We work to ensure better perspectives, better journalism, by offering fellowships and training with the Canadian Journalism Foundation, to early-career Indigenous journalists and starting this year, Black journalists. Radio-Canada’s Programme reporter multiplateforme trains reporters for future careers, and at CBC Vancouver, we run a Junior J-School for high school students curious about a future in journalism,

We are bringing more local stories to our national networks so that Canadians can see and hear other points of view from all parts of the country. CBC Indigenous in particular brings national attention to the issues and perspectives of Indigenous people.

“Democracy depends on a healthy news ecosystem, with a wide range of trusted sources. As all media look for new models that will support journalism in the future, there is no single solution — yet. But there are some encouraging experiments.”

We are partnering with public libraries to reach out to more Canadians, especially new Canadians and those who may not have Internet access.

In reality, the presence of CBC/Radio-Canada has helped moderate some of the worst effects of the decline of local news. It has been an equalizing force, ensuring that all Canadians continue to have access to quality news and information. We are present in more than 60 communities across the country, in English and French and eight Indigenous languages. We have been deepening our local connections with pop-up bureaus that move around to communities without permanent on-the-ground coverage.

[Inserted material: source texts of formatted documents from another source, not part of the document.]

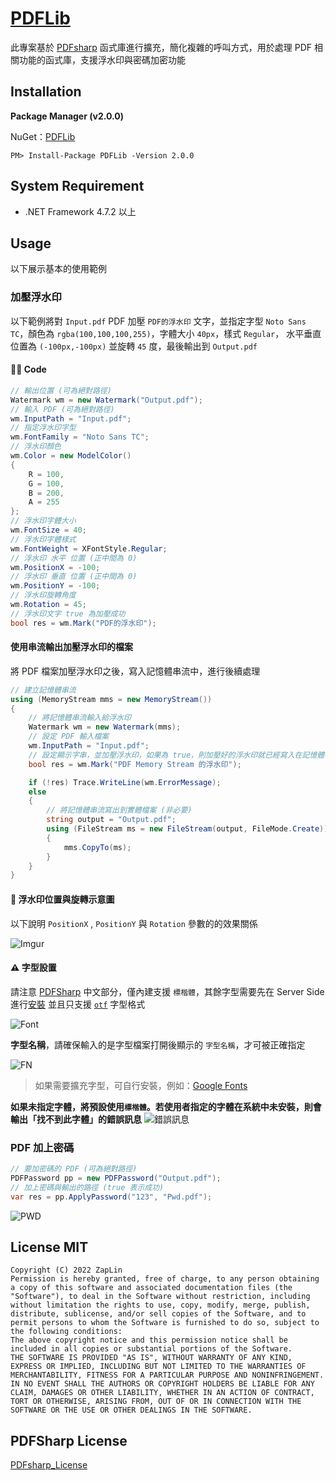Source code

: # [PDFLib](https://www.nuget.org/packages/PDFLib)

此專案基於 [PDFsharp](http://www.pdfsharp.net/) 函式庫進行擴充，簡化複雜的呼叫方式，用於處理 PDF 相關功能的函式庫，支援浮水印與密碼加密功能


## Installation

**Package Manager (v2.0.0)**

NuGet：[PDFLib](https://www.nuget.org/packages/PDFLib)

```
PM> Install-Package PDFLib -Version 2.0.0
```

## System Requirement

* .NET Framework 4.7.2 以上

## Usage

以下展示基本的使用範例

### 加壓浮水印

以下範例將對 `Input.pdf` PDF 加壓 `PDF的浮水印` 文字，並指定字型 `Noto Sans TC`，顏色為 `rgba(100,100,100,255)`，字體大小 `40px`，樣式 `Regular`， 水平垂直位置為 `(-100px,-100px)` 並旋轉 `45` 度，最後輸出到 `Output.pdf`

#### 👨‍💻 Code

```csharp
// 輸出位置 (可為絕對路徑)
Watermark wm = new Watermark("Output.pdf");
// 輸入 PDF (可為絕對路徑)
wm.InputPath = "Input.pdf";
// 指定浮水印字型
wm.FontFamily = "Noto Sans TC";
// 浮水印顏色
wm.Color = new ModelColor()
{
    R = 100,
    G = 100,
    B = 200,
    A = 255
};
// 浮水印字體大小
wm.FontSize = 40;
// 浮水印字體樣式
wm.FontWeight = XFontStyle.Regular;
// 浮水印 水平 位置 (正中間為 0)
wm.PositionX = -100;
// 浮水印 垂直 位置 (正中間為 0)
wm.PositionY = -100;
// 浮水印旋轉角度
wm.Rotation = 45;
// 浮水印文字 true 為加壓成功
bool res = wm.Mark("PDF的浮水印");
```


#### 使用串流輸出加壓浮水印的檔案

將 PDF 檔案加壓浮水印之後，寫入記憶體串流中，進行後續處理

```csharp
// 建立記憶體串流
using (MemoryStream mms = new MemoryStream())
{
    // 將記憶體串流輸入給浮水印
    Watermark wm = new Watermark(mms);
    // 設定 PDF 輸入檔案
    wm.InputPath = "Input.pdf";
    // 設定顯示字串，並加壓浮水印，如果為 true，則加壓好的浮水印就已經寫入在記憶體串流中
    bool res = wm.Mark("PDF Memory Stream 的浮水印");

    if (!res) Trace.WriteLine(wm.ErrorMessage);
    else
    {
        // 將記憶體串流寫出到實體檔案 (非必要)
        string output = "Output.pdf";
        using (FileStream ms = new FileStream(output, FileMode.Create))
        {
            mms.CopyTo(ms);
        }
    }
}
```

#### 💠 浮水印位置與旋轉示意圖

以下說明 `PositionX` , `PositionY` 與 `Rotation` 參數的的效果關係

![Imgur](https://i.imgur.com/XHSHUI6.png)

#### ⚠️ 字型設置

請注意 [PDFSharp](http://www.pdfsharp.net/) 中文部分，僅內建支援 `標楷體`，其餘字型需要先在 Server Side 進行[安裝](https://support.microsoft.com/zh-tw/office/%E6%96%B0%E5%A2%9E%E5%AD%97%E5%9E%8B-b7c5f17c-4426-4b53-967f-455339c564c1) 並且只支援 [`otf`](https://zh.wikipedia.org/zh-tw/OpenType) 字型格式

![Font](https://i.imgur.com/pr52JVQ.png)


**字型名稱**，請確保輸入的是字型檔案打開後顯示的 `字型名稱`，才可被正確指定

![FN](https://i.imgur.com/QNTH6Oa.png)

> 如果需要擴充字型，可自行安裝，例如：[Google Fonts](https://fonts.google.com/)

**如果未指定字體，將預設使用`標楷體`。若使用者指定的字體在系統中未安裝，則會輸出「找不到此字體」的錯誤訊息**
![錯誤訊息](https://imgur.com/Xxq6X9W.png)

### PDF 加上密碼

```csharp
// 要加密碼的 PDF (可為絕對路徑)
PDFPassword pp = new PDFPassword("Output.pdf");
// 加上密碼與輸出的路徑 (true 表示成功)
var res = pp.ApplyPassword("123", "Pwd.pdf");
```

![PWD](https://i.imgur.com/Z90TD4g.png)


## License MIT

	Copyright (C) 2022 ZapLin
	Permission is hereby granted, free of charge, to any person obtaining a copy of this software and associated documentation files (the "Software"), to deal in the Software without restriction, including without limitation the rights to use, copy, modify, merge, publish, distribute, sublicense, and/or sell copies of the Software, and to permit persons to whom the Software is furnished to do so, subject to the following conditions:
	The above copyright notice and this permission notice shall be included in all copies or substantial portions of the Software.
	THE SOFTWARE IS PROVIDED "AS IS", WITHOUT WARRANTY OF ANY KIND, EXPRESS OR IMPLIED, INCLUDING BUT NOT LIMITED TO THE WARRANTIES OF MERCHANTABILITY, FITNESS FOR A PARTICULAR PURPOSE AND NONINFRINGEMENT. IN NO EVENT SHALL THE AUTHORS OR COPYRIGHT HOLDERS BE LIABLE FOR ANY CLAIM, DAMAGES OR OTHER LIABILITY, WHETHER IN AN ACTION OF CONTRACT, TORT OR OTHERWISE, ARISING FROM, OUT OF OR IN CONNECTION WITH THE SOFTWARE OR THE USE OR OTHER DEALINGS IN THE SOFTWARE.


## PDFSharp License

[PDFsharp_License](http://www.pdfsharp.net/PDFsharp_License.ashx)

But we cannot be the only ones. Democracy depends on a healthy news ecosystem, with a wide range of trusted sources. As all media look for new models that will support journalism in the future, there is no single solution — yet. But there are some encouraging experiments.

The federal government has set up income tax measures, including tax credits, to support private Canadian news organizations. It created the Local Journalism Initiative with $50 million to create 160 reporting positions in underserved communities. In the recent Throne Speech, it promised legislation to require the U.S. digital giants, who profit from Canadian news content, to contribute to the creation of that content.

Even digital giants are offering to help where they have hurt. In March, Facebook pledged an additional US$100 million for its Facebook Journalism Project to fund local reporters — on top of the US$300 million already committed. Just this month, Google announced a billion dollar investment to start paying publishers to create and curate their content for the new Google News Initiative.

It is our hope that all of these initiatives will strengthen journalism for Canadians. We know from experience that the key to trust, to social cohesion, to civil discourse, is local news. It is where connections begin. When we recognize the power of local, the power of community, we are stronger as a nation. Local news matters for all of us.

Catherine Tait is president and CEO of CBC/Radio-Canada.